Carl Reese of Santa Clarita, California broke the solo Cannonball motorcycle record from Los Angeles to New York City in 38 hours, 49 minutes. Reese completed the 2,829-mile feat on a 2015 BMW K1600GT, breaking George Egloff’s previous record of 42 hours set in 1983.
“There is a reason this record has gone unchallenged for over 30 years. Unless you have completed Army boot camp, it is difficult to relate the mental and physical exhaustion,” said Reese. To prepare his body, he gave up all stimulants before the run, including coffee, tea and sugar. “The immense level of fatigue driving a motorcycle solo for 38 hours is like finishing a UFC fight, then getting hit by a freight train. This was far more difficult than any other transcontinental record I’ve set to date.”
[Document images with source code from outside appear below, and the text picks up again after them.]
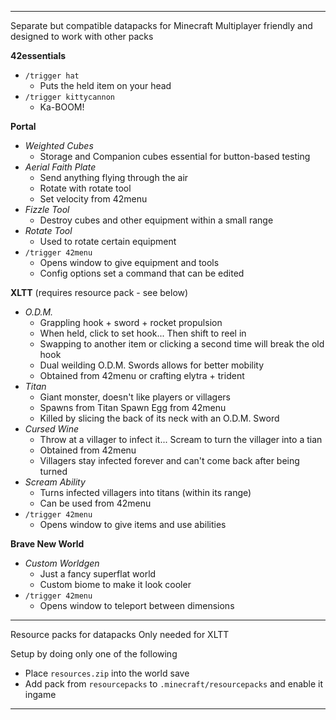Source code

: ------------------------------------------------------------------------------------

Separate but compatible datapacks for Minecraft
Multiplayer friendly and designed to work with other packs

**42essentials**

+ `/trigger hat`
    + Puts the held item on your head
+ `/trigger kittycannon`
    + Ka-BOOM!

**Portal**

+ *Weighted Cubes*
    + Storage and Companion cubes essential for button-based testing
+ *Aerial Faith Plate*
    + Send anything flying through the air
    + Rotate with rotate tool
    + Set velocity from 42menu
+ *Fizzle Tool*
    + Destroy cubes and other equipment within a small range
+ *Rotate Tool*
    + Used to rotate certain equipment
+ `/trigger 42menu`
    + Opens window to give equipment and tools
    + Config options set a command that can be edited

**XLTT** (requires resource pack - see below)

+ *O.D.M.*
    + Grappling hook + sword + rocket propulsion
    + When held, click to set hook... Then shift to reel in
    + Swapping to another item or clicking a second time will break the old hook
    + Dual weilding O.D.M. Swords allows for better mobility
    + Obtained from 42menu or crafting elytra + trident
+ *Titan*
    + Giant monster, doesn't like players or villagers
    + Spawns from Titan Spawn Egg from 42menu
    + Killed by slicing the back of its neck with an O.D.M. Sword
+ *Cursed Wine*
    + Throw at a villager to infect it... Scream to turn the villager into a tian
    + Obtained from 42menu
    + Villagers stay infected forever and can't come back after being turned
+ *Scream Ability*
    + Turns infected villagers into titans (within its range)
    + Can be used from 42menu
+ `/trigger 42menu`
    + Opens window to give items and use abilities

**Brave New World**

+ *Custom Worldgen*
    + Just a fancy superflat world
    + Custom biome to make it look cooler
+ `/trigger 42menu`
    + Opens window to teleport between dimensions

------------------------------------------------------------------------------------

Resource packs for datapacks
Only needed for XLTT

Setup by doing only one of the following

+ Place `resources.zip` into the world save
+ Add pack from `resourcepacks` to `.minecraft/resourcepacks` and enable it ingame

------------------------------------------------------------------------------------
No one, with the exception of Erwin “Cannonball” Baker himself, has set as many cross-country records in such a short period than Reese and his team. Reese set six records in under seven months from April through October 2015, including the official Guinness World Record for the shortest charging time from Los Angeles to New York City in an electric vehicle. In October 2015, Reese and two other drivers set the first semi-autonomous driving record from Los Angeles to New York City in 57 hours, 48 minutes in a Tesla Model S P85D.
Transcontinental driving records date back more than 100 years, when “Cannonball” Baker rode an Indian motorcycle from Los Angeles to New York City in 11 days. Historians attribute interest around such trips to advancements in transportation and manufacturing in the U.S.
The BMW K1600GT used was acquired from West Valley Cycle Sales in Winnetka, California — the oldest BMW Motorrad dealer in the U.S. West Valley provided additional support and technical assistance throughout the trip. GPS Insight, provider of GPS tracking software for businesses, provided telemetry equipment.
Notaries and film crews were present at the start and finish locations, along with 13 witnesses, including transcontinental record holders and members of the TransContinental Drivers Association.
As in his previous record runs, Reese carried an American flag for good luck. It was gifted to him by veteran and friend, retired Sgt. 1st class Rod Hawk. The flag originally flew in Iraq and was presented to Hawk for his accomplishments during the war. Reese, who also served in the Army, said “I carry that flag to remind me of the men and women who have put themselves in harm’s way to protect our freedom.”